Onyeka Okongwu, Atlanta Hawks (+4000)

Onyeka Okongwu has played well in limited opportunities across his two NBA seasons, both of which have been hampered by injuries. His minutes per game leapt to 20.7 last season after a promising but generally quiet rookie year and his scoring and rebounding numbers leapt up accordingly.

At 6’8”, Okongwu is certainly undersized for a center but he offers defensive versatility and he showed more of his shot blocking chops last season, swatting 1.3 shots per game. In one season at USC, Okongwu averaged 16.2 PPG and shot well at the free-throw line. In addition to gobbling up more rebounds, he needs to show more of the offensive touch that made him the No. 6 pick in the first place.
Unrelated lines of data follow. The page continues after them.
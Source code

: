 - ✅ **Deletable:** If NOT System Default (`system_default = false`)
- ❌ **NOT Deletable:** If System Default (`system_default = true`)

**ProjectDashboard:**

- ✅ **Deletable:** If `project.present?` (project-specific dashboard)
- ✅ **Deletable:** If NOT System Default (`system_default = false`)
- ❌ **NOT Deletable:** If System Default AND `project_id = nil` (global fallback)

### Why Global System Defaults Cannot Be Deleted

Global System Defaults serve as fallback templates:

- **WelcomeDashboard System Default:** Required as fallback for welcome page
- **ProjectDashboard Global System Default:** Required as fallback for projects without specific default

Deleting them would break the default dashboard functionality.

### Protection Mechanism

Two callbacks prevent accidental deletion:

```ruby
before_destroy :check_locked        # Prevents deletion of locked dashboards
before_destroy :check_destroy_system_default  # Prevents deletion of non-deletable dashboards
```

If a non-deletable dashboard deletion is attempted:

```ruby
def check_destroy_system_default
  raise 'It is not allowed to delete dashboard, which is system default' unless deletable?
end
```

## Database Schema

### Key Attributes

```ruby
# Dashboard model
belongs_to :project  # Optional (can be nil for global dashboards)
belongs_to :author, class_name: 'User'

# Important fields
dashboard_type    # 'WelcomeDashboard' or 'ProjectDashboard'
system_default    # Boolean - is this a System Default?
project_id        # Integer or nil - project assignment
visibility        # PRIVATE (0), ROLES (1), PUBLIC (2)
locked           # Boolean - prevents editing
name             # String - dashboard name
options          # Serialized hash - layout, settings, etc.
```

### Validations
Okongwu’s path to having the opportunity to prove he’s even the most improved player is clouded by what Atlanta has in place in front of him: John Collins, whose name has occasionally come up in trade rumors, and Clint Capela, whose minutes per game fell last season. If you squint, you can see Okongwu eating further into Capela’s time on the floor and becoming part of a dangerous, small-ball Hawks lineup alongside Collins and flirting with double-doubles nightly.

BET: Tyrese Maxey, 76ers (+2500)

Maxey is the best value at these odds. Philadelphia has hopes of a deep playoff run this season and part of that requires pacing Harden, who has a lot of miles on him, and Embiid, who has a checkered injury history, for the long haul. Leaning heavier on Maxey, who hasn’t missed many games in his career, for the grind of an 82-game season is a good way to do that, and what he showed in the first round while Harden was underperforming felt like a preview of what’s to come.